§ DATA FOR PROCESSING:
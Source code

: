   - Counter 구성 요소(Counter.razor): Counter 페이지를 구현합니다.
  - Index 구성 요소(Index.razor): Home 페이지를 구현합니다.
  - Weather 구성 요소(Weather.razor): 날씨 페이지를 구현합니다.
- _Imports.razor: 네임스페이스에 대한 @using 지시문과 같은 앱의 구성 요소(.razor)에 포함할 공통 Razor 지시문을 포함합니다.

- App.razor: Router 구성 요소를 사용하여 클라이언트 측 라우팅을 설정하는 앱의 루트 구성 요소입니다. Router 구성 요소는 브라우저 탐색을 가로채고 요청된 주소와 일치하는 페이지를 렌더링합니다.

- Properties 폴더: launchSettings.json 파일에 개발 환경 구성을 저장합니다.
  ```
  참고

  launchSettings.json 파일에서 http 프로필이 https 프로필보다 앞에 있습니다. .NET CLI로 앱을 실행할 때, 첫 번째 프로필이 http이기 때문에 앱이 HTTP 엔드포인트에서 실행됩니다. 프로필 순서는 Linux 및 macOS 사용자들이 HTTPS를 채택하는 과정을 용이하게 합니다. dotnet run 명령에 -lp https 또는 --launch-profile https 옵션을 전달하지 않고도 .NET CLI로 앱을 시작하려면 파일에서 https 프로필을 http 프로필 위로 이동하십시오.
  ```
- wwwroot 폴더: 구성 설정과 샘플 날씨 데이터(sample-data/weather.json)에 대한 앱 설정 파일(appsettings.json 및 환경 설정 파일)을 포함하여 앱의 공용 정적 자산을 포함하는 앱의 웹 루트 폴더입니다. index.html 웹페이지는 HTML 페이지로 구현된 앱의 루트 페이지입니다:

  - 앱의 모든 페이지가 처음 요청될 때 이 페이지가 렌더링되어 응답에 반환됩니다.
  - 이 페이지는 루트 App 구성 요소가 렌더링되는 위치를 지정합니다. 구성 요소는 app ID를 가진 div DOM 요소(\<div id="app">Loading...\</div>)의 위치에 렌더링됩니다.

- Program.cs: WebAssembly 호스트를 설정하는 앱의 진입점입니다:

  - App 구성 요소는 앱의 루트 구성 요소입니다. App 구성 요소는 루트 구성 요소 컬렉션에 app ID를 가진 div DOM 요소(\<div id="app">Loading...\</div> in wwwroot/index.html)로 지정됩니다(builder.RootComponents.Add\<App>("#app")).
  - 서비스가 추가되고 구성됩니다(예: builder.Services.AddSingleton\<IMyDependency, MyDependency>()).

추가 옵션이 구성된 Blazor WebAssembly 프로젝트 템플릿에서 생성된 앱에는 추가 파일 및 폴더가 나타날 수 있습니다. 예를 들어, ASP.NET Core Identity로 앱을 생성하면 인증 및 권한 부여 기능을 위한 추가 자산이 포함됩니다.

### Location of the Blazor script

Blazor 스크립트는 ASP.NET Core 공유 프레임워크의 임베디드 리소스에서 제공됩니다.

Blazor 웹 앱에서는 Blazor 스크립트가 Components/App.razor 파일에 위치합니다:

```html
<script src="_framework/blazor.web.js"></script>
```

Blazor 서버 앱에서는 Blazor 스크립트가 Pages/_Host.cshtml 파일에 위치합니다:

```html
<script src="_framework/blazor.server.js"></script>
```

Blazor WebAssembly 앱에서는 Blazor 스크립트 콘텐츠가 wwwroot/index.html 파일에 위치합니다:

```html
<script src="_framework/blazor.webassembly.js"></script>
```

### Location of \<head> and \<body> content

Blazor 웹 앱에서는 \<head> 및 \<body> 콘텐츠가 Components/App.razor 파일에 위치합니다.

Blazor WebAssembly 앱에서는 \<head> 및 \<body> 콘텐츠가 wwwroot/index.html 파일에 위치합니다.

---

---

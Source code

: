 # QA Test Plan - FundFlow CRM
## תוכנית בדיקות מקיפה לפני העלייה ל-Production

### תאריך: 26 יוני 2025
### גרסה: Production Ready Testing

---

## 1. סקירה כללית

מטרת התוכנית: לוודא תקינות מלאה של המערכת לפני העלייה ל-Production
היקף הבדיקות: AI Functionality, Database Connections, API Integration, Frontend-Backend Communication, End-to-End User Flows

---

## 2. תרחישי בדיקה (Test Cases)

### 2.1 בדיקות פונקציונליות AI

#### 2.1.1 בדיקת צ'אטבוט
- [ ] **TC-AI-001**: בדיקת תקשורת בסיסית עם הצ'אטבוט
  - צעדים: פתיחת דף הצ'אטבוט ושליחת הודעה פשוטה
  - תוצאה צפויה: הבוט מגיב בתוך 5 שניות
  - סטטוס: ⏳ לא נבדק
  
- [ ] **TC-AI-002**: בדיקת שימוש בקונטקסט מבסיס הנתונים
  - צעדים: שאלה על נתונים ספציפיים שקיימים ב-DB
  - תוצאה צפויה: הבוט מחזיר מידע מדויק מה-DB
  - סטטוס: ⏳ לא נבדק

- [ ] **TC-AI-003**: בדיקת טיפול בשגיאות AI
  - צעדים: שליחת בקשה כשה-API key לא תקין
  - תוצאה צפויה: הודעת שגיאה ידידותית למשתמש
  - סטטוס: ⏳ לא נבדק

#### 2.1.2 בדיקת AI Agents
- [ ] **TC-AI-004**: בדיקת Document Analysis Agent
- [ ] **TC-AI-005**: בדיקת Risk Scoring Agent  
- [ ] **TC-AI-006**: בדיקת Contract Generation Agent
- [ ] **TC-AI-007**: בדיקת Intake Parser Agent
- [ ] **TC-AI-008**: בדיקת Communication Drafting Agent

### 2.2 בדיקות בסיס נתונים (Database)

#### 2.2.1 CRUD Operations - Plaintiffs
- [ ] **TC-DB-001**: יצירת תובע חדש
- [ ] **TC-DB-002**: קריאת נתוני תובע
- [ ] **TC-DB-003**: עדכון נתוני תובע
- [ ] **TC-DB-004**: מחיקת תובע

...

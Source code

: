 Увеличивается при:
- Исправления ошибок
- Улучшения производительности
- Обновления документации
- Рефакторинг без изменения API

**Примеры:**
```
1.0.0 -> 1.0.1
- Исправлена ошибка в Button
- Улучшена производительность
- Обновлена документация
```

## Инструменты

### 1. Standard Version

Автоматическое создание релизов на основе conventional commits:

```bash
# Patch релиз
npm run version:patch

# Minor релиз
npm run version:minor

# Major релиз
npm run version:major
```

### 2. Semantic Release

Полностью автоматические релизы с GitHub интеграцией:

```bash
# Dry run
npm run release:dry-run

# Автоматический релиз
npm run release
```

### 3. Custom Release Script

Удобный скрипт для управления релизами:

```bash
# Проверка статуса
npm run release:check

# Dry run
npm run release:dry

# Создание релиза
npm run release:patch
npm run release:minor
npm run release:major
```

§ PROBLEM: Filter the data for the string "העלייה". Copy each matching line.

§ PROBLEM SOLUTION:
## תוכנית בדיקות מקיפה לפני העלייה ל-Production
מטרת התוכנית: לוודא תקינות מלאה של המערכת לפני העלייה ל-Production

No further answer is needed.